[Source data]
=== Section Start ===
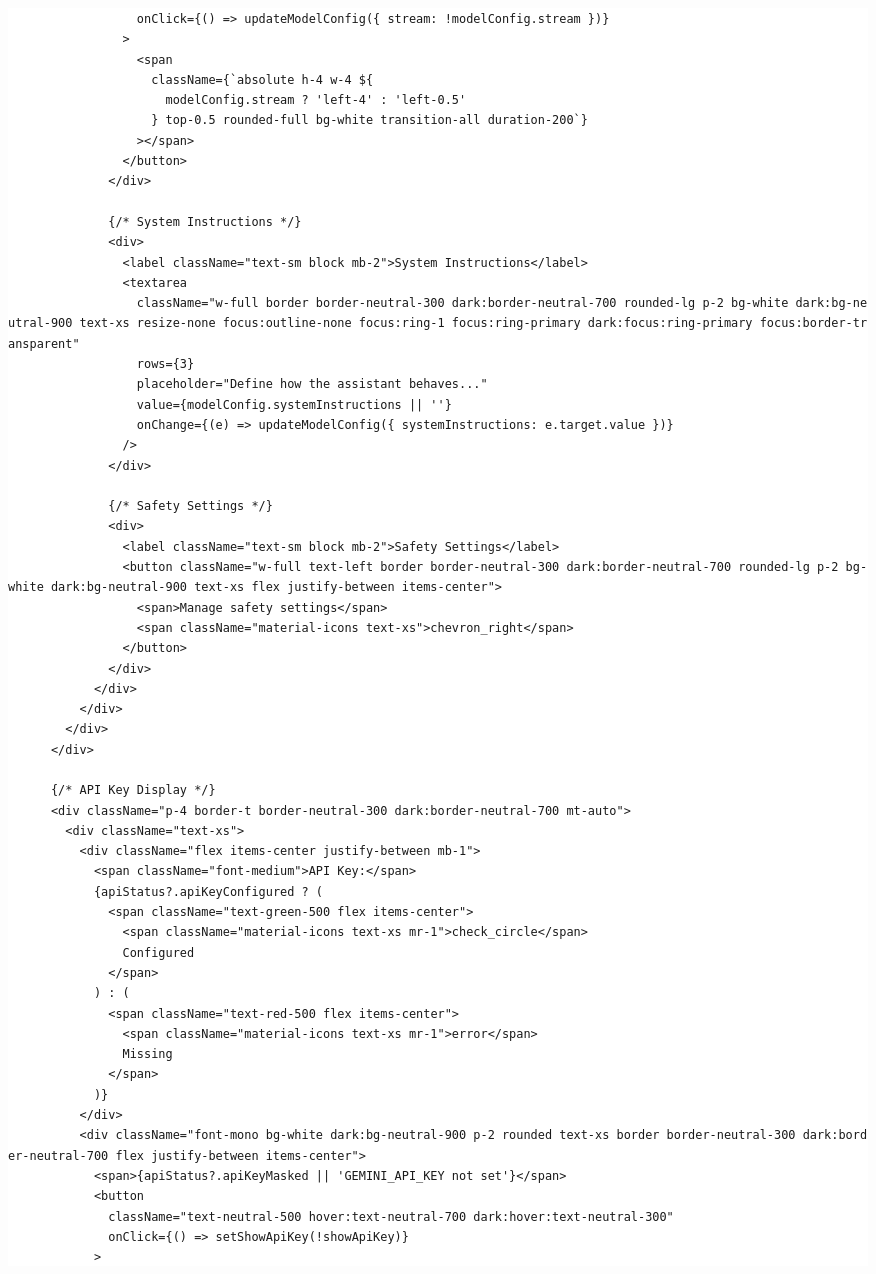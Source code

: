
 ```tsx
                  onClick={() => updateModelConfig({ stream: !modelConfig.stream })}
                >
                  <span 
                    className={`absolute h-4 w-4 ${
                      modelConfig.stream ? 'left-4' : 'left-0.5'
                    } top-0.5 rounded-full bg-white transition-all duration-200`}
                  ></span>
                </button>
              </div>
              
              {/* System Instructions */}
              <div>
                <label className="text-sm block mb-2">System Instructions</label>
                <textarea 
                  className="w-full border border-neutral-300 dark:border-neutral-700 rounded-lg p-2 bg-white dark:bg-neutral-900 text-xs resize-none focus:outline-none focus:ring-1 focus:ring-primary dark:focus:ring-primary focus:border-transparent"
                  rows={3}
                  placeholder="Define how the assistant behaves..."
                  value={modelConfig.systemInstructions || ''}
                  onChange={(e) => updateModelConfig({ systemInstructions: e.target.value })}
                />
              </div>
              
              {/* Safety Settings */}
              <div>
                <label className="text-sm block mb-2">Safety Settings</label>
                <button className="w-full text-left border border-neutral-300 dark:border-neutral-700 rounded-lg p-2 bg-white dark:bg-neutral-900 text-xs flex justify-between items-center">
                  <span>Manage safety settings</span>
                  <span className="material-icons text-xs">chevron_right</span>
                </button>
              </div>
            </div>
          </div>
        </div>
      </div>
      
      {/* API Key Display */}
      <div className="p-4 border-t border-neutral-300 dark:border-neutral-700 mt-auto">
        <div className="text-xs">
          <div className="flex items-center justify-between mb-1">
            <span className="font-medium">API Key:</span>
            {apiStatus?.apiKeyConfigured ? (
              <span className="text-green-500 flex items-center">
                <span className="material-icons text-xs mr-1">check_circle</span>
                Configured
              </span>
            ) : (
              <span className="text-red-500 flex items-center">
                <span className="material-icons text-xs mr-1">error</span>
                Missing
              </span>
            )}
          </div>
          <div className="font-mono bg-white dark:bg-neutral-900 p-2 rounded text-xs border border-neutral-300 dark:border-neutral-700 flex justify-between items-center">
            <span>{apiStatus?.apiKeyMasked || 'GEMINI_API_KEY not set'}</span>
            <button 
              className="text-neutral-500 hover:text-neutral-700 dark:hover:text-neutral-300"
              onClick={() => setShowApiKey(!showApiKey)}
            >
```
=== Section End ===
=== Section Start ===
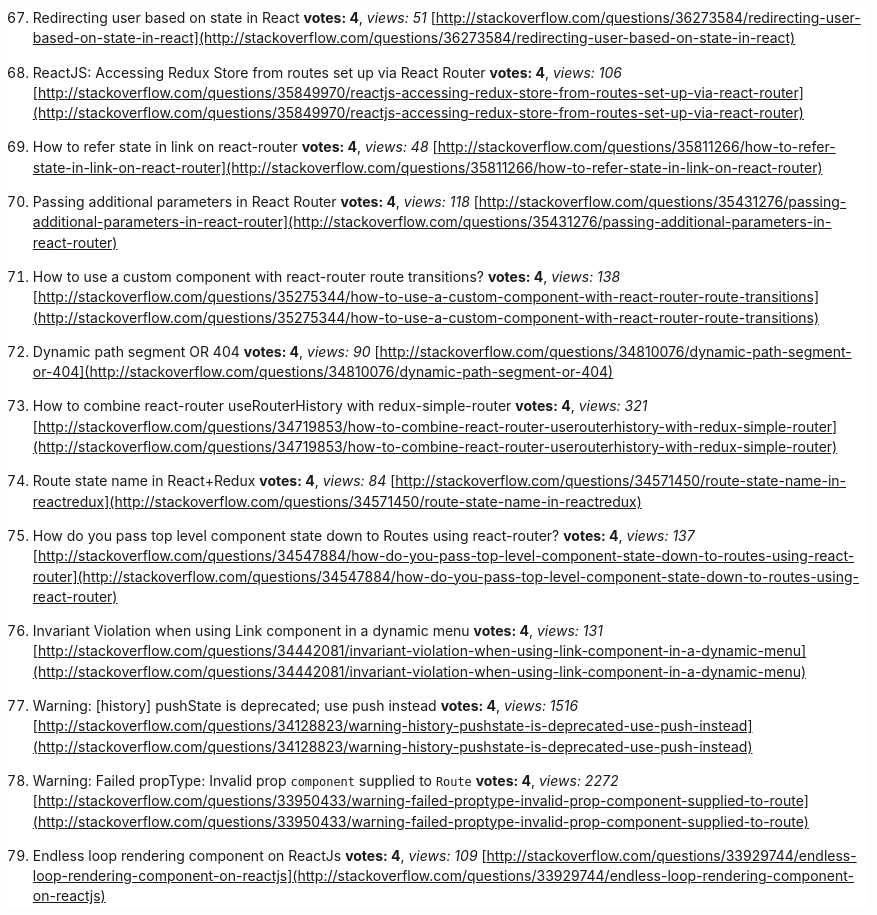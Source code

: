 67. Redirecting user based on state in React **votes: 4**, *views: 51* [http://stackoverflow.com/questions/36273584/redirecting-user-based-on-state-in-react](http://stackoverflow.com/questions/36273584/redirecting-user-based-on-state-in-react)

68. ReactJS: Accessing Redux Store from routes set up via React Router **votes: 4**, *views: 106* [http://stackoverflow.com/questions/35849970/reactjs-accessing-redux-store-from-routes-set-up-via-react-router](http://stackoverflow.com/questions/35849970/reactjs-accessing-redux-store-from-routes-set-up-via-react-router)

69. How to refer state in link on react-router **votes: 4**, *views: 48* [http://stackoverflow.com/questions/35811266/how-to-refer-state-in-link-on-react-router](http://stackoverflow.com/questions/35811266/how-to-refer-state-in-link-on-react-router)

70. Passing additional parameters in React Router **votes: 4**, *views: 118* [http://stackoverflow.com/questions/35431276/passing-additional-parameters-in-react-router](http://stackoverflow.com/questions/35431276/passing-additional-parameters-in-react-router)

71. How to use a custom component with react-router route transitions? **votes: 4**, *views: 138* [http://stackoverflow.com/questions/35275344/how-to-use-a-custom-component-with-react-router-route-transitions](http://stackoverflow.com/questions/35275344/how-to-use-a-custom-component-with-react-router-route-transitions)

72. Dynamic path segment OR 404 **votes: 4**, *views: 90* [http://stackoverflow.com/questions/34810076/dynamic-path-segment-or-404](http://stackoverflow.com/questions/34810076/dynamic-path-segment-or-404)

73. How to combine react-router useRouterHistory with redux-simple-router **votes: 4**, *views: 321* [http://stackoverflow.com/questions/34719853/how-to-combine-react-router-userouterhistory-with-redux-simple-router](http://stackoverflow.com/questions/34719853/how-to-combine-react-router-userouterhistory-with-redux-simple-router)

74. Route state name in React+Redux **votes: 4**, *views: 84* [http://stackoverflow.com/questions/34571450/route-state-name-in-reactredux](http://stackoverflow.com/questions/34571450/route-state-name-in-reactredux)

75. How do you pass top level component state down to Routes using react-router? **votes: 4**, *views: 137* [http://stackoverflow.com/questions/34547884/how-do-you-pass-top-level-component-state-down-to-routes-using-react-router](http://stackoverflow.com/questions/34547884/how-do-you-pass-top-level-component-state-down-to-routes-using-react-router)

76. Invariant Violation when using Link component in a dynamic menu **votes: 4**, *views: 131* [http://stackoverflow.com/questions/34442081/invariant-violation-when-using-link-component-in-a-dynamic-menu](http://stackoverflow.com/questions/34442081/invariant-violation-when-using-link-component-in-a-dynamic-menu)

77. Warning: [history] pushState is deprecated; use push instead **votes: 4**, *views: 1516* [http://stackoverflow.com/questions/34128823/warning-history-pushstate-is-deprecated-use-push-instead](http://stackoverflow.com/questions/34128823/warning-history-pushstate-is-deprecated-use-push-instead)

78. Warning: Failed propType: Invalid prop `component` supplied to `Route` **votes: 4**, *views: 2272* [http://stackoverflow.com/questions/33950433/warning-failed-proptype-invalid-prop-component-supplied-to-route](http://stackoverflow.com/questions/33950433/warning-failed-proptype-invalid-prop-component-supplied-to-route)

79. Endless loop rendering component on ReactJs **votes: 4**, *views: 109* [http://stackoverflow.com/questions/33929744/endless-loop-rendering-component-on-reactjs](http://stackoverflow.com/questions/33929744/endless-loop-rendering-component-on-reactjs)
=== Section End ===
=== Section Start ===
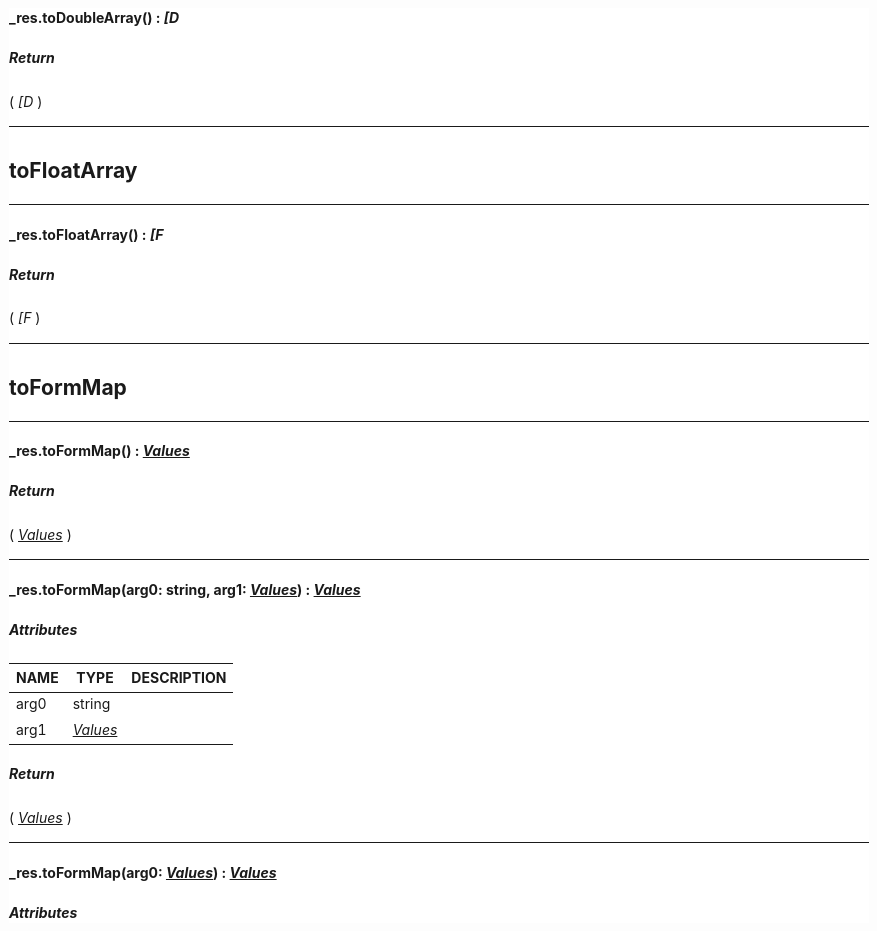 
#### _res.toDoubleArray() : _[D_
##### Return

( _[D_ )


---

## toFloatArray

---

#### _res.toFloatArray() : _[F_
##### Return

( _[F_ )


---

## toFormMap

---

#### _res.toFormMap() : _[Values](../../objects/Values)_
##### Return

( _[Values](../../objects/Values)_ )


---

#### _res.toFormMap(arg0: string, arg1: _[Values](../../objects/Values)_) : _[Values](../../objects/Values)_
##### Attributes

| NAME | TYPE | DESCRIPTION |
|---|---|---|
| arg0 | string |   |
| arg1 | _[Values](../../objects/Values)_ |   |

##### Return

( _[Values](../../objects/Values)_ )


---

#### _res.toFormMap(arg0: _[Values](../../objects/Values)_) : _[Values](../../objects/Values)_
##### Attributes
=== Section End ===
What you are asked to do:
What belongs in the answer is each line of the data that has the word "string".

Worked solution:
#### _res.toFormMap(arg0: string, arg1: _[Values](../../objects/Values)_) : _[Values](../../objects/Values)_
| arg0 | string |   |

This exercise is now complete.